L’autonomie est-elle une utopie ? La première réponse que j’ai apportée à cette question,
thème de ce congrès d’Analyse Transactionnelle, c’est que l’autonomie est un chemin et que
sur ce chemin, nous rencontrons inévitablement la problématique du pardon. Ce terme de
problématique est pour moi fondamental parce que le thème du pardon inspire régulièrement
des débats nombreux, contradictoires et passionnés, débats par ailleurs très intéressants à
décoder en terme d’états du moi, et qui montrent combien le sujet est loin d’être épuisé.
Encore toute jeune thérapeute, je reçus à mon cabinet une femme qui, dans son enfance, avait
été abusée sexuellement par son père, décédé depuis. L’alliance thérapeutique resta instable,
jusqu’au jour où elle put enfin nommer la blessure de s’être entendu intimer par un
psychologue le devoir de pardonner. Cette expérience fut pour moi le prélude d’un travail de
réflexions et de recherches passionnantes tant au niveau professionnel que personnel.

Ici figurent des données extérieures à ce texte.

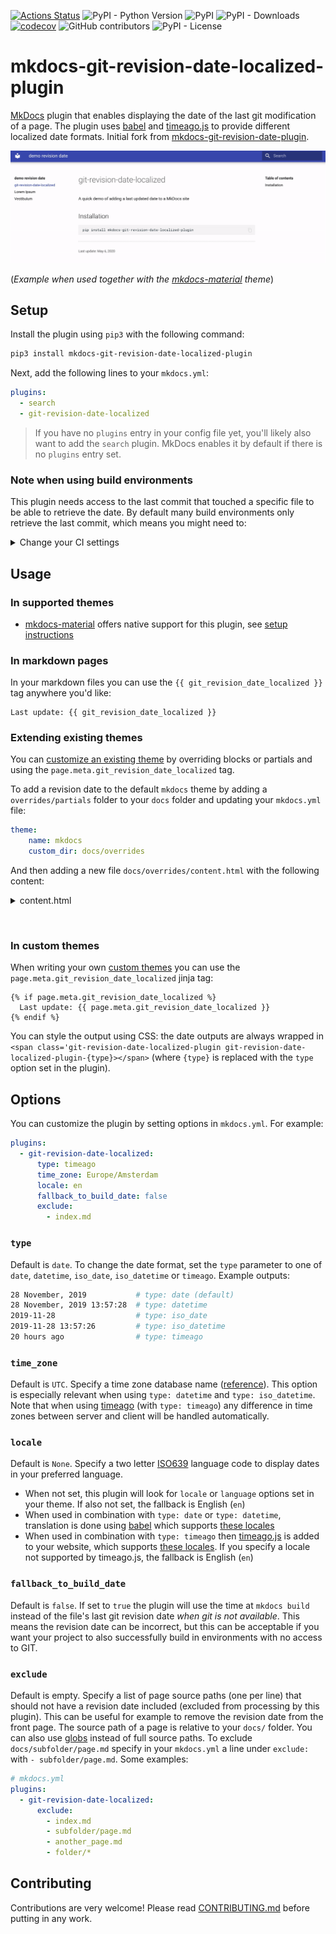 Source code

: [![Actions Status](https://github.com/timvink/mkdocs-git-revision-date-localized-plugin/workflows/pytest/badge.svg)](https://github.com/timvink/mkdocs-git-revision-date-localized-plugin/actions)
![PyPI - Python Version](https://img.shields.io/pypi/pyversions/mkdocs-git-revision-date-localized-plugin)
![PyPI](https://img.shields.io/pypi/v/mkdocs-git-revision-date-localized-plugin)
![PyPI - Downloads](https://img.shields.io/pypi/dm/mkdocs-git-revision-date-localized-plugin)
[![codecov](https://codecov.io/gh/timvink/mkdocs-git-revision-date-localized-plugin/branch/master/graph/badge.svg)](https://codecov.io/gh/timvink/mkdocs-git-revision-date-localized-plugin)
![GitHub contributors](https://img.shields.io/github/contributors/timvink/mkdocs-git-revision-date-localized-plugin)
![PyPI - License](https://img.shields.io/pypi/l/mkdocs-git-revision-date-localized-plugin)

# mkdocs-git-revision-date-localized-plugin

[MkDocs](https://www.mkdocs.org/) plugin that enables displaying the date of the last git modification of a page. The plugin uses [babel](https://github.com/python-babel/babel/tree/master/babel) and [timeago.js](https://github.com/hustcc/timeago.js) to provide different localized date formats. Initial fork from [mkdocs-git-revision-date-plugin](https://github.com/zhaoterryy/mkdocs-git-revision-date-plugin).

![demo](demo_screencast.gif)

(*Example when used together with the [mkdocs-material](https://github.com/squidfunk/mkdocs-material) theme*)

## Setup

Install the plugin using `pip3` with the following command:

```bash
pip3 install mkdocs-git-revision-date-localized-plugin
```

Next, add the following lines to your `mkdocs.yml`:

```yaml
plugins:
  - search
  - git-revision-date-localized
```

> If you have no `plugins` entry in your config file yet, you'll likely also want to add the `search` plugin. MkDocs enables it by default if there is no `plugins` entry set.

### Note when using build environments

This plugin needs access to the last commit that touched a specific file to be able to retrieve the date. By default many build environments only retrieve the last commit, which means you might need to:
<details>
  <summary>Change your CI settings</summary>
  
  - github actions: set `fetch_depth` to `0` ([docs](https://github.com/actions/checkout))
  - gitlab runners: set `GIT_DEPTH` to `1000` ([docs](https://docs.gitlab.com/ee/user/project/pipelines/settings.html#git-shallow-clone))
  - bitbucket pipelines: set `clone: depth: full` ([docs](https://support.atlassian.com/bitbucket-cloud/docs/configure-bitbucket-pipelinesyml/))
</details>


## Usage

### In supported themes

- [mkdocs-material](https://squidfunk.github.io/mkdocs-material/) offers native support for this plugin, see [setup instructions](https://squidfunk.github.io/mkdocs-material/plugins/revision-date/)

### In markdown pages

In your markdown files you can use the `{{ git_revision_date_localized }}` tag anywhere you'd like:

```django hljs
Last update: {{ git_revision_date_localized }}
```

### Extending existing themes

You can [customize an existing theme](https://www.mkdocs.org/user-guide/styling-your-docs/#customizing-a-theme) by overriding blocks or partials and using the `page.meta.git_revision_date_localized` tag.

To add a revision date to the default `mkdocs` theme by adding a `overrides/partials` folder to your `docs` folder and updating your `mkdocs.yml` file:

```yml
theme:
    name: mkdocs
    custom_dir: docs/overrides
```

And then adding a new file `docs/overrides/content.html` with the following content:

<details>
  <summary>content.html</summary>
  
  ```html
  <!-- Overwrites content.html base mkdocs theme, taken from 
  https://github.com/mkdocs/mkdocs/blob/master/mkdocs/themes/mkdocs/content.html -->

  {% if page.meta.source %}
      <div class="source-links">
      {% for filename in page.meta.source %}
          <span class="label label-primary">{{ filename }}</span>
      {% endfor %}
      </div>
  {% endif %}

  {{ page.content }}

  {% if page.meta.git_revision_date_localized %}
      <small>Last update: {{ page.meta.git_revision_date_localized }}</small>
  {% endif %}
  ```
</details>

&nbsp;

### In custom themes

When writing your own [custom themes](https://www.mkdocs.org/user-guide/custom-themes/) you can use the `page.meta.git_revision_date_localized` jinja tag:

```django hljs
{% if page.meta.git_revision_date_localized %}
  Last update: {{ page.meta.git_revision_date_localized }}
{% endif %}
```

You can style the output using CSS: the date outputs are always wrapped in `<span class='git-revision-date-localized-plugin git-revision-date-localized-plugin-{type}></span>` (where `{type}` is replaced with the `type` option set in the plugin).

## Options

You can customize the plugin by setting options in `mkdocs.yml`. For example:

```yml
plugins:
  - git-revision-date-localized:
      type: timeago
      time_zone: Europe/Amsterdam
      locale: en
      fallback_to_build_date: false
      exclude:
        - index.md
```

### `type`

Default is `date`. To change the date format, set the `type` parameter to one of `date`, `datetime`, `iso_date`, `iso_datetime` or `timeago`. Example outputs:

```bash
28 November, 2019           # type: date (default)
28 November, 2019 13:57:28  # type: datetime
2019-11-28                  # type: iso_date
2019-11-28 13:57:26         # type: iso_datetime
20 hours ago                # type: timeago
```

### `time_zone`

Default is `UTC`. Specify a time zone database name ([reference](https://en.wikipedia.org/wiki/List_of_tz_database_time_zones)). This option is especially relevant when using `type: datetime` and `type: iso_datetime`. Note that when using [timeago](http://timeago.yarp.com/) (with `type: timeago`) any difference in time zones between server and client will be handled automatically.

### `locale`

Default is `None`. Specify a two letter [ISO639](https://en.wikipedia.org/wiki/List_of_ISO_639-1_codes) language code to display dates in your preferred language.

- When not set, this plugin will look for `locale` or `language` options set in your theme. If also not set, the fallback is English (`en`)
- When used in combination with `type: date` or `type: datetime`, translation is done using [babel](https://github.com/python-babel/babel) which supports [these locales](http://www.unicode.org/cldr/charts/latest/supplemental/territory_language_information.html)
- When used in combination with `type: timeago` then [timeago.js](https://github.com/hustcc/timeago.js) is added to your website, which supports [these locales](https://github.com/hustcc/timeago.js/tree/master/src/lang). If you specify a locale not supported by timeago.js, the fallback is English (`en`)

### `fallback_to_build_date`

Default is `false`. If set to `true` the plugin will use the time at `mkdocs build` instead of the file's last git revision date *when git is not available*. This means the revision date can be incorrect, but this can be acceptable if you want your project to also successfully build in environments with no access to GIT.

### `exclude`

Default is empty. Specify a list of page source paths (one per line) that should not have a revision date included (excluded from processing by this plugin). This can be useful for example to remove the revision date from the front page. The source path of a page is relative to your `docs/` folder. You can also use [globs](https://docs.python.org/3/library/glob.html) instead of full source paths. To exclude `docs/subfolder/page.md` specify in your `mkdocs.yml` a line under `exclude:` with `- subfolder/page.md`. Some examples:

```yaml
# mkdocs.yml
plugins:
  - git-revision-date-localized:
      exclude:
        - index.md
        - subfolder/page.md
        - another_page.md
        - folder/*
```

## Contributing

Contributions are very welcome! Please read [CONTRIBUTING.md](CONTRIBUTING.md) before putting in any work.
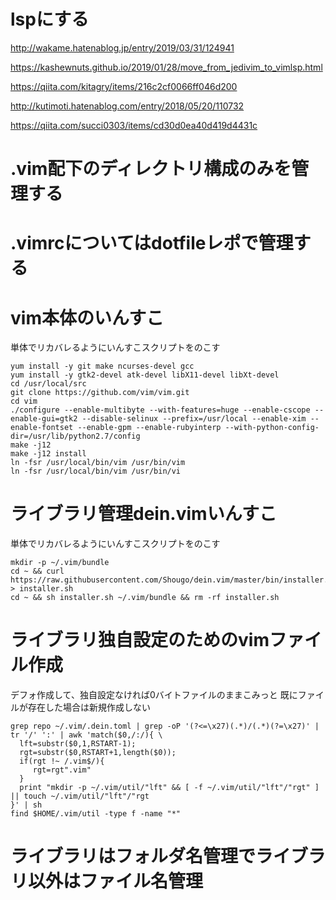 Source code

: # lspにする

http://wakame.hatenablog.jp/entry/2019/03/31/124941

https://kashewnuts.github.io/2019/01/28/move_from_jedivim_to_vimlsp.html

https://qiita.com/kitagry/items/216c2cf0066ff046d200

http://kutimoti.hatenablog.com/entry/2018/05/20/110732

https://qiita.com/succi0303/items/cd30d0ea40d419d4431c

# .vim配下のディレクトリ構成のみを管理する

# .vimrcについてはdotfileレポで管理する

# vim本体のいんすこ

単体でリカバレるようにいんすこスクリプトをのこす

```
yum install -y git make ncurses-devel gcc
yum install -y gtk2-devel atk-devel libX11-devel libXt-devel
cd /usr/local/src
git clone https://github.com/vim/vim.git
cd vim
./configure --enable-multibyte --with-features=huge --enable-cscope --enable-gui=gtk2 --disable-selinux --prefix=/usr/local --enable-xim --enable-fontset --enable-gpm --enable-rubyinterp --with-python-config-dir=/usr/lib/python2.7/config
make -j12
make -j12 install
ln -fsr /usr/local/bin/vim /usr/bin/vim
ln -fsr /usr/local/bin/vim /usr/bin/vi
```

# ライブラリ管理dein.vimいんすこ

単体でリカバレるようにいんすこスクリプトをのこす

```
mkdir -p ~/.vim/bundle
cd ~ && curl https://raw.githubusercontent.com/Shougo/dein.vim/master/bin/installer.sh > installer.sh
cd ~ && sh installer.sh ~/.vim/bundle && rm -rf installer.sh
```

# ライブラリ独自設定のためのvimファイル作成

デフォ作成して、独自設定なければ0バイトファイルのままこみっと
既にファイルが存在した場合は新規作成しない

```
grep repo ~/.vim/.dein.toml | grep -oP '(?<=\x27)(.*)/(.*)(?=\x27)' | tr '/' ':' | awk 'match($0,/:/){ \
  lft=substr($0,1,RSTART-1);
  rgt=substr($0,RSTART+1,length($0));
  if(rgt !~ /.vim$/){
     rgt=rgt".vim"
  }
  print "mkdir -p ~/.vim/util/"lft" && [ -f ~/.vim/util/"lft"/"rgt" ] || touch ~/.vim/util/"lft"/"rgt
}' | sh
find $HOME/.vim/util -type f -name "*"
```

# ライブラリはフォルダ名管理でライブラリ以外はファイル名管理

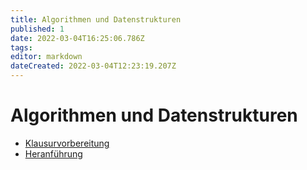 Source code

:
 ```yaml
---
title: Algorithmen und Datenstrukturen
published: 1
date: 2022-03-04T16:25:06.786Z
tags: 
editor: markdown
dateCreated: 2022-03-04T12:23:19.207Z
---
```


# Algorithmen und Datenstrukturen

- [Klausurvorbereitung](/fom/semester-4/algorithmen-und-datenstrukturen/klausurvorbereitung.md)
- [Heranführung](/fom/semester-4/algorithmen-und-datenstrukturen/heranfuehrung.md)
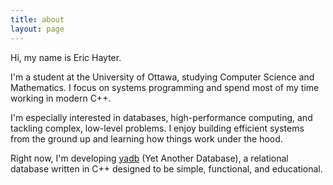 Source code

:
 ```yaml
---
title: about
layout: page
---
```


Hi, my name is Eric Hayter.

I'm a student at the University of Ottawa, studying Computer Science and Mathematics. I focus on systems programming and spend most of my time working in modern C++.

I'm especially interested in databases, high-performance computing, and tackling complex, low-level problems. I enjoy building efficient systems from the ground up and learning how things work under the hood.

Right now, I'm developing [yadb](https://github.com/EricHayter/yadb) (Yet Another Database), a relational database written in C++ designed to be simple, functional, and educational.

Sur ce
chemin, je fis, il y a un peu plus d’un an, une autre rencontre déterminante : Lytta Basset,
professeur de théologie, philosophe et pasteur. Tout d’abord à travers ses écrits1, pas toujours
faciles à aborder, puis au cours de sessions lumineuses sur la compassion et le pardon. Les
expériences accumulées depuis des années, les recherches que j’avais menées sur la
culpabilité2, la dépression, le deuil3, les émotions4, la honte et le transgénérationnel5 ont
alors pris sens et forme ensemble. La toute première émergence de cette intégration fut de
formuler ma propre définition du pardon : « pardonner, c’est délier soi et l’autre du passé pour
pouvoir choisir le lien d’aujourd’hui. »
Pour cet article des actes du Congrès 2007, j’ai choisi de montrer comment chacune des trois
facultés de l’autonomie décrites par Berne6, conscience claire, spontanéité et intimité, sont
nécessaires pour dépasser les obstacles au pardon. Travail de libération et de pacification qui
ne peut se parcourir sous la contrainte d’une figure parentale qu’elle soit externe ou interne.
Les trois facultés de l’autonomie que je présente l’une après l’autre ne se succèdent pas dans
la réalité comme des étapes distinctes, elles ont plutôt tendance à s’entremêler, à s’enchevêtrer
d’une manière particulière à chaque personne, lui permettant, le moment venu, de décider de
pardonner. Chaque chemin de pardon est unique.

LA CONSCIENCE
E. Berne définit la conscience comme « faculté de voir (…) et d’entendre (…) selon sa propre
manière et non celle qui nous fut enseignée.7 ». La conscience est une phase, très importante
pour le processus du pardon.
Lever les voiles de l’oubli
On ne peut pardonner ce que l’on méconnaît : « La personne qui méconnaît croit et agit
comme si quelque aspect de soi, des autres ou de la réalité, était moins significatif qu’il ne
l’est en fait.8 ».
C’est un travail souvent douloureux mais combien nécessaire, que de conscientiser et nommer
la violence, la perversité parfois et leurs conséquences pour soi, pour sa vie, pour son
entourage. La personne engagée dans un processus de pardon ne peut pas faire l’économie de
ce travail de mémoire tant au niveau physique que psychologique et spirituel.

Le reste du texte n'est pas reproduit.